Caliber is an uncertainty-aware monitoring platform for safety-critical ML models. Instead of tracking accuracy alone, it watches the signals that tell you when a model should not be trusted — calibration, confidence, and drift — and routes low-confidence predictions to a human before they cause harm.
It is the productized version of the calibration, selective-prediction, and robustness ideas from my research on reliable vision-language models (MedProbCLIP, WACV 2026; AAAI 2025).
- Live API: https://caliber-api.onrender.com
- Stack: React + TypeScript (Vite, Recharts) · FastAPI (Python) · PostgreSQL · Kafka + WebSocket
- Health: https://caliber-api.onrender.com/health →
{"status":"ok"} - Interactive API docs: https://caliber-api.onrender.com/docs
- Calibration, production model: https://caliber-api.onrender.com/api/calibration?model_version_id=1 →
"ece":0.0437 - Calibration, over-confident candidate: https://caliber-api.onrender.com/api/calibration?model_version_id=2 →
"ece":0.1669
The two different ECE values are computed server-side from stored predictions, so they are measurements rather than fixed constants. (The free instance sleeps after about 15 minutes idle, so the first request may take ~50 seconds to wake.)

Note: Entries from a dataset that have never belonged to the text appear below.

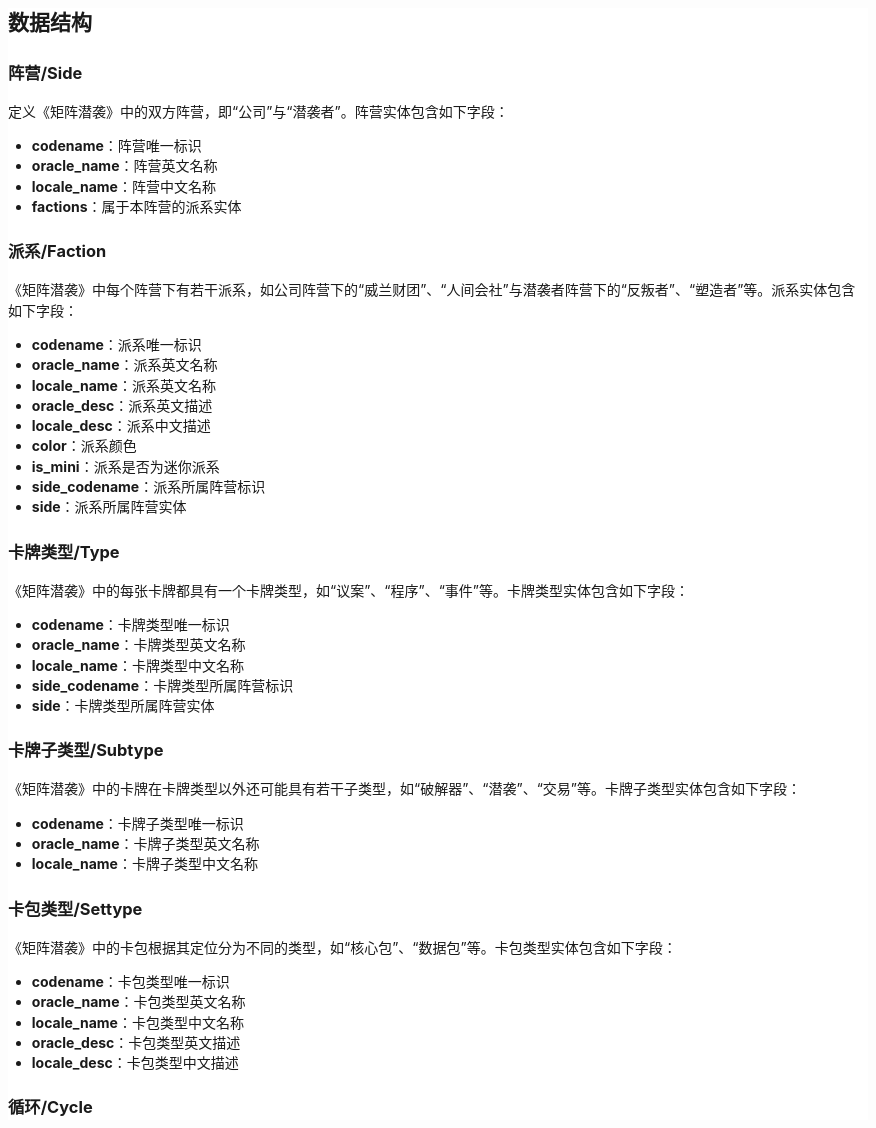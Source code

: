 ## 数据结构

### 阵营/Side

定义《矩阵潜袭》中的双方阵营，即“公司”与“潜袭者”。阵营实体包含如下字段：

* **codename**：阵营唯一标识
* **oracle_name**：阵营英文名称
* **locale_name**：阵营中文名称
* **factions**：属于本阵营的派系实体

### 派系/Faction

《矩阵潜袭》中每个阵营下有若干派系，如公司阵营下的“威兰财团”、“人间会社”与潜袭者阵营下的“反叛者”、“塑造者”等。派系实体包含如下字段：

* **codename**：派系唯一标识
* **oracle_name**：派系英文名称
* **locale_name**：派系英文名称
* **oracle_desc**：派系英文描述
* **locale_desc**：派系中文描述
* **color**：派系颜色
* **is_mini**：派系是否为迷你派系
* **side_codename**：派系所属阵营标识
* **side**：派系所属阵营实体

### 卡牌类型/Type

《矩阵潜袭》中的每张卡牌都具有一个卡牌类型，如“议案”、“程序”、“事件”等。卡牌类型实体包含如下字段：

* **codename**：卡牌类型唯一标识
* **oracle_name**：卡牌类型英文名称
* **locale_name**：卡牌类型中文名称
* **side_codename**：卡牌类型所属阵营标识
* **side**：卡牌类型所属阵营实体

### 卡牌子类型/Subtype

《矩阵潜袭》中的卡牌在卡牌类型以外还可能具有若干子类型，如“破解器”、“潜袭”、“交易”等。卡牌子类型实体包含如下字段：

* **codename**：卡牌子类型唯一标识
* **oracle_name**：卡牌子类型英文名称
* **locale_name**：卡牌子类型中文名称

### 卡包类型/Settype

《矩阵潜袭》中的卡包根据其定位分为不同的类型，如“核心包”、“数据包”等。卡包类型实体包含如下字段：

* **codename**：卡包类型唯一标识
* **oracle_name**：卡包类型英文名称
* **locale_name**：卡包类型中文名称
* **oracle_desc**：卡包类型英文描述
* **locale_desc**：卡包类型中文描述

### 循环/Cycle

Reliability diagram: the production model tracks the ideal diagonal (ECE 0.044), while the candidate is over-confident — its accuracy sits below its confidence in nearly every bin (ECE 0.167).
Risk–coverage: error rate as each model is forced to answer more of its lower-confidence cases. Lower area under the curve is better (production AURC 0.155 vs candidate 0.288).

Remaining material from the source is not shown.